• Problem: Only the line containing "<!-- END doctoc" and the lines after it, through the end of the entries, should be output exactly.

[Stored data entries]
>>

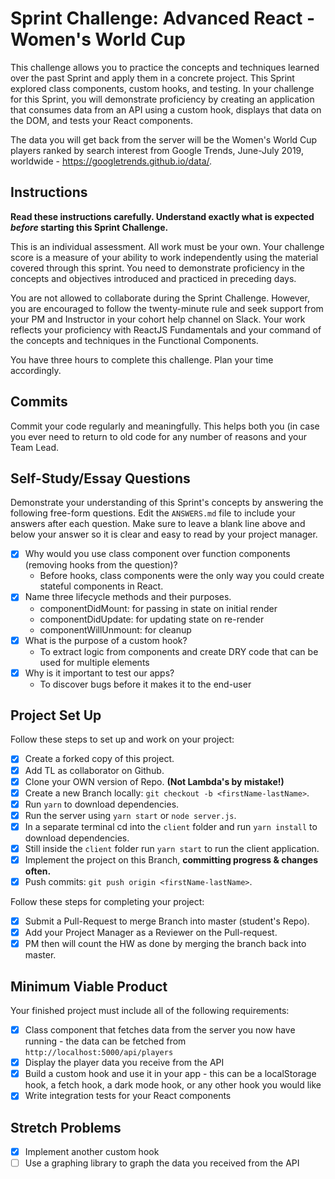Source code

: # Sprint Challenge: Advanced React - Women's World Cup

This challenge allows you to practice the concepts and techniques learned over the past Sprint and apply them in a concrete project. This Sprint explored class components, custom hooks, and testing. In your challenge for this Sprint, you will demonstrate proficiency by creating an application that consumes data from an API using a custom hook, displays that data on the DOM, and tests your React components.

The data you will get back from the server will be the Women's World Cup players ranked by search interest from Google Trends, June-July 2019, worldwide - https://googletrends.github.io/data/.

## Instructions

**Read these instructions carefully. Understand exactly what is expected _before_ starting this Sprint Challenge.**

This is an individual assessment. All work must be your own. Your challenge score is a measure of your ability to work independently using the material covered through this sprint. You need to demonstrate proficiency in the concepts and objectives introduced and practiced in preceding days.

You are not allowed to collaborate during the Sprint Challenge. However, you are encouraged to follow the twenty-minute rule and seek support from your PM and Instructor in your cohort help channel on Slack. Your work reflects your proficiency with ReactJS Fundamentals and your command of the concepts and techniques in the Functional Components.

You have three hours to complete this challenge. Plan your time accordingly.

## Commits

Commit your code regularly and meaningfully. This helps both you (in case you ever need to return to old code for any number of reasons and your Team Lead.

## Self-Study/Essay Questions

Demonstrate your understanding of this Sprint's concepts by answering the following free-form questions. Edit the `ANSWERS.md` file to include your answers after each question. Make sure to leave a blank line above and below your answer so it is clear and easy to read by your project manager.

- [x] Why would you use class component over function components (removing hooks from the question)?
  - Before hooks, class components were the only way you could create stateful components in React.
- [x] Name three lifecycle methods and their purposes.
  - componentDidMount: for passing in state on initial render
  - componentDidUpdate: for updating state on re-render
  - componentWillUnmount: for cleanup
- [x] What is the purpose of a custom hook?
  - To extract logic from components and create DRY code that can be used for multiple elements
- [x] Why is it important to test our apps?
  - To discover bugs before it makes it to the end-user

## Project Set Up

Follow these steps to set up and work on your project:

- [x] Create a forked copy of this project.
- [x] Add TL as collaborator on Github.
- [x] Clone your OWN version of Repo. **(Not Lambda's by mistake!)**
- [x] Create a new Branch locally: `git checkout -b <firstName-lastName>`.
- [x] Run `yarn` to download dependencies.
- [x] Run the server using `yarn start` or `node server.js`.
- [x] In a separate terminal cd into the `client` folder and run `yarn install` to download dependencies.
- [x] Still inside the `client` folder run `yarn start` to run the client application.
- [x] Implement the project on this Branch, **committing progress & changes often.**
- [x] Push commits: `git push origin <firstName-lastName>`.

Follow these steps for completing your project:

- [x] Submit a Pull-Request to merge <firstName-lastName> Branch into master (student's Repo).
- [x] Add your Project Manager as a Reviewer on the Pull-request.
- [x] PM then will count the HW as done by merging the branch back into master.

## Minimum Viable Product

Your finished project must include all of the following requirements:

- [x] Class component that fetches data from the server you now have running - the data can be fetched from `http://localhost:5000/api/players`
- [x] Display the player data you receive from the API
- [x] Build a custom hook and use it in your app - this can be a localStorage hook, a fetch hook, a dark mode hook, or any other hook you would like
- [x] Write integration tests for your React components

## Stretch Problems

- [x] Implement another custom hook
- [ ] Use a graphing library to graph the data you received from the API
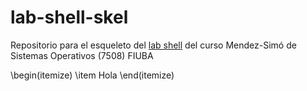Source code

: # lab-shell-skel

Repositorio para el esqueleto del [lab shell](https://fisop.github.io/7508/lab/shell/) del curso Mendez-Simó de Sistemas Operativos (7508) FIUBA

\begin(itemize)
\item Hola
\end(itemize)
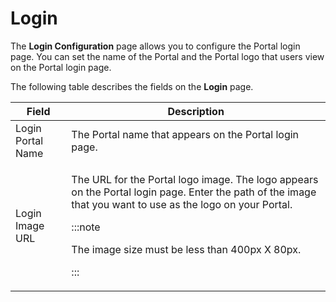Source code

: ﻿---
sidebar_position: 9
---

# Login

<head>
  <meta name="guidename" content="API Management"/>
  <meta name="context" content="GUID-5b5a6582-e28b-4deb-bc17-e594eeff6dca"/>
</head>

The **Login Configuration** page allows you to configure the Portal login page. You can set the name of the Portal and the Portal logo that users view on the Portal login page.

The following table describes the fields on the **Login** page. 

|**Field** |**Description** |
| ------- | -------- |
|Login Portal Name|The Portal name that appears on the Portal login page. |
|Login Image URL|<p>The URL for the Portal logo image. The logo appears on the Portal login page. Enter the path of the image that you want to use as the logo on your Portal. </p><p>:::note</p><p>The image size must be less than 400px X 80px.</p><p>::: </p>|

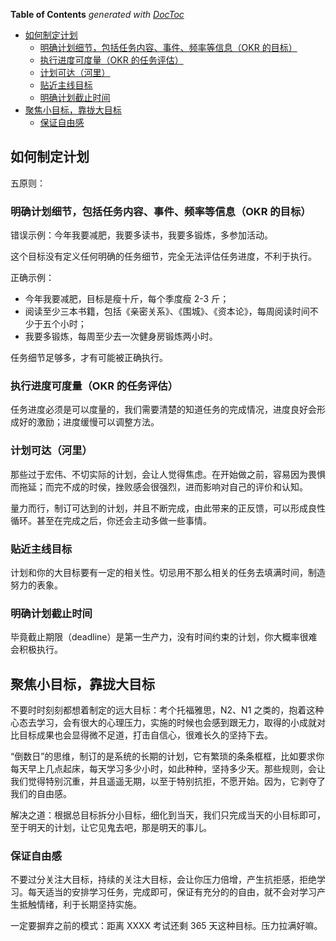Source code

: <!-- START doctoc generated TOC please keep comment here to allow auto update -->
<!-- DON'T EDIT THIS SECTION, INSTEAD RE-RUN doctoc TO UPDATE -->
**Table of Contents**  *generated with [DocToc](https://github.com/thlorenz/doctoc)*

- [如何制定计划](#%E5%A6%82%E4%BD%95%E5%88%B6%E5%AE%9A%E8%AE%A1%E5%88%92)
  - [明确计划细节，包括任务内容、事件、频率等信息（OKR 的目标）](#%E6%98%8E%E7%A1%AE%E8%AE%A1%E5%88%92%E7%BB%86%E8%8A%82%E5%8C%85%E6%8B%AC%E4%BB%BB%E5%8A%A1%E5%86%85%E5%AE%B9%E4%BA%8B%E4%BB%B6%E9%A2%91%E7%8E%87%E7%AD%89%E4%BF%A1%E6%81%AFokr-%E7%9A%84%E7%9B%AE%E6%A0%87)
  - [执行进度可度量（OKR 的任务评估）](#%E6%89%A7%E8%A1%8C%E8%BF%9B%E5%BA%A6%E5%8F%AF%E5%BA%A6%E9%87%8Fokr-%E7%9A%84%E4%BB%BB%E5%8A%A1%E8%AF%84%E4%BC%B0)
  - [计划可达（河里）](#%E8%AE%A1%E5%88%92%E5%8F%AF%E8%BE%BE%E6%B2%B3%E9%87%8C)
  - [贴近主线目标](#%E8%B4%B4%E8%BF%91%E4%B8%BB%E7%BA%BF%E7%9B%AE%E6%A0%87)
  - [明确计划截止时间](#%E6%98%8E%E7%A1%AE%E8%AE%A1%E5%88%92%E6%88%AA%E6%AD%A2%E6%97%B6%E9%97%B4)
- [聚焦小目标，靠拢大目标](#%E8%81%9A%E7%84%A6%E5%B0%8F%E7%9B%AE%E6%A0%87%E9%9D%A0%E6%8B%A2%E5%A4%A7%E7%9B%AE%E6%A0%87)
  - [保证自由感](#%E4%BF%9D%E8%AF%81%E8%87%AA%E7%94%B1%E6%84%9F)

<!-- END doctoc generated TOC please keep comment here to allow auto update -->

## 如何制定计划

五原则：

### 明确计划细节，包括任务内容、事件、频率等信息（OKR 的目标）

错误示例：今年我要减肥，我要多读书，我要多锻炼，多参加活动。

这个目标没有定义任何明确的任务细节，完全无法评估任务进度，不利于执行。

正确示例：

- 今年我要减肥，目标是瘦十斤，每个季度瘦 2-3 斤；
- 阅读至少三本书籍，包括《亲密关系》、《围城》、《资本论》，每周阅读时间不少于五个小时；
- 我要多锻炼，每周至少去一次健身房锻炼两小时。

任务细节足够多，才有可能被正确执行。

### 执行进度可度量（OKR 的任务评估）

任务进度必须是可以度量的，我们需要清楚的知道任务的完成情况，进度良好会形成好的激励；进度缓慢可以调整方法。

### 计划可达（河里）

那些过于宏伟、不切实际的计划，会让人觉得焦虑。在开始做之前，容易因为畏惧而拖延；而完不成的时侯，挫败感会很强烈，进而影响对自己的评价和认知。

量力而行，制订可达到的计划，并且不断完成，由此带来的正反馈，可以形成良性循环。甚至在完成之后，你还会主动多做一些事情。

### 贴近主线目标

计划和你的大目标要有一定的相关性。切忌用不那么相关的任务去填满时间，制造努力的表象。

### 明确计划截止时间

毕竟截止期限（deadline）是第一生产力，没有时间约束的计划，你大概率很难会积极执行。

## 聚焦小目标，靠拢大目标

不要时时刻刻都想着制定的远大目标：考个托福雅思，N2、N1 之类的，抱着这种心态去学习，会有很大的心理压力，实施的时候也会感到跟无力，取得的小成就对比目标成果也会显得微不足道，打击自信心，很难长久的坚持下去。

“倒数日”的思维，制订的是系统的长期的计划，它有繁琐的条条框框，比如要求你每天早上几点起床，每天学习多少小时，如此种种，坚持多少天。那些规则，会让我们觉得特别沉重，并且遥遥无期，以至于特别抗拒，不愿开始。因为，它剥夺了我们的自由感。

解决之道：根据总目标拆分小目标，细化到当天，我们只完成当天的小目标即可，至于明天的计划，让它见鬼去吧，那是明天的事儿。

### 保证自由感

不要过分关注大目标，持续的关注大目标，会让你压力倍增，产生抗拒感，拒绝学习。每天适当的安排学习任务，完成即可，保证有充分的的自由，就不会对学习产生抵触情绪，利于长期坚持实施。

一定要摒弃之前的模式：距离 XXXX 考试还剩 365 天这种目标。压力拉满好嘛。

<<

• Exercise answer:
<!-- END doctoc generated TOC please keep comment here to allow auto update -->

## 如何制定计划

五原则：

### 明确计划细节，包括任务内容、事件、频率等信息（OKR 的目标）

错误示例：今年我要减肥，我要多读书，我要多锻炼，多参加活动。

这个目标没有定义任何明确的任务细节，完全无法评估任务进度，不利于执行。

正确示例：

- 今年我要减肥，目标是瘦十斤，每个季度瘦 2-3 斤；
- 阅读至少三本书籍，包括《亲密关系》、《围城》、《资本论》，每周阅读时间不少于五个小时；
- 我要多锻炼，每周至少去一次健身房锻炼两小时。

任务细节足够多，才有可能被正确执行。

### 执行进度可度量（OKR 的任务评估）

任务进度必须是可以度量的，我们需要清楚的知道任务的完成情况，进度良好会形成好的激励；进度缓慢可以调整方法。

### 计划可达（河里）

那些过于宏伟、不切实际的计划，会让人觉得焦虑。在开始做之前，容易因为畏惧而拖延；而完不成的时侯，挫败感会很强烈，进而影响对自己的评价和认知。

量力而行，制订可达到的计划，并且不断完成，由此带来的正反馈，可以形成良性循环。甚至在完成之后，你还会主动多做一些事情。

### 贴近主线目标

计划和你的大目标要有一定的相关性。切忌用不那么相关的任务去填满时间，制造努力的表象。

### 明确计划截止时间

毕竟截止期限（deadline）是第一生产力，没有时间约束的计划，你大概率很难会积极执行。

## 聚焦小目标，靠拢大目标

不要时时刻刻都想着制定的远大目标：考个托福雅思，N2、N1 之类的，抱着这种心态去学习，会有很大的心理压力，实施的时候也会感到跟无力，取得的小成就对比目标成果也会显得微不足道，打击自信心，很难长久的坚持下去。

“倒数日”的思维，制订的是系统的长期的计划，它有繁琐的条条框框，比如要求你每天早上几点起床，每天学习多少小时，如此种种，坚持多少天。那些规则，会让我们觉得特别沉重，并且遥遥无期，以至于特别抗拒，不愿开始。因为，它剥夺了我们的自由感。

解决之道：根据总目标拆分小目标，细化到当天，我们只完成当天的小目标即可，至于明天的计划，让它见鬼去吧，那是明天的事儿。

### 保证自由感

不要过分关注大目标，持续的关注大目标，会让你压力倍增，产生抗拒感，拒绝学习。每天适当的安排学习任务，完成即可，保证有充分的的自由，就不会对学习产生抵触情绪，利于长期坚持实施。

一定要摒弃之前的模式：距离 XXXX 考试还剩 365 天这种目标。压力拉满好嘛。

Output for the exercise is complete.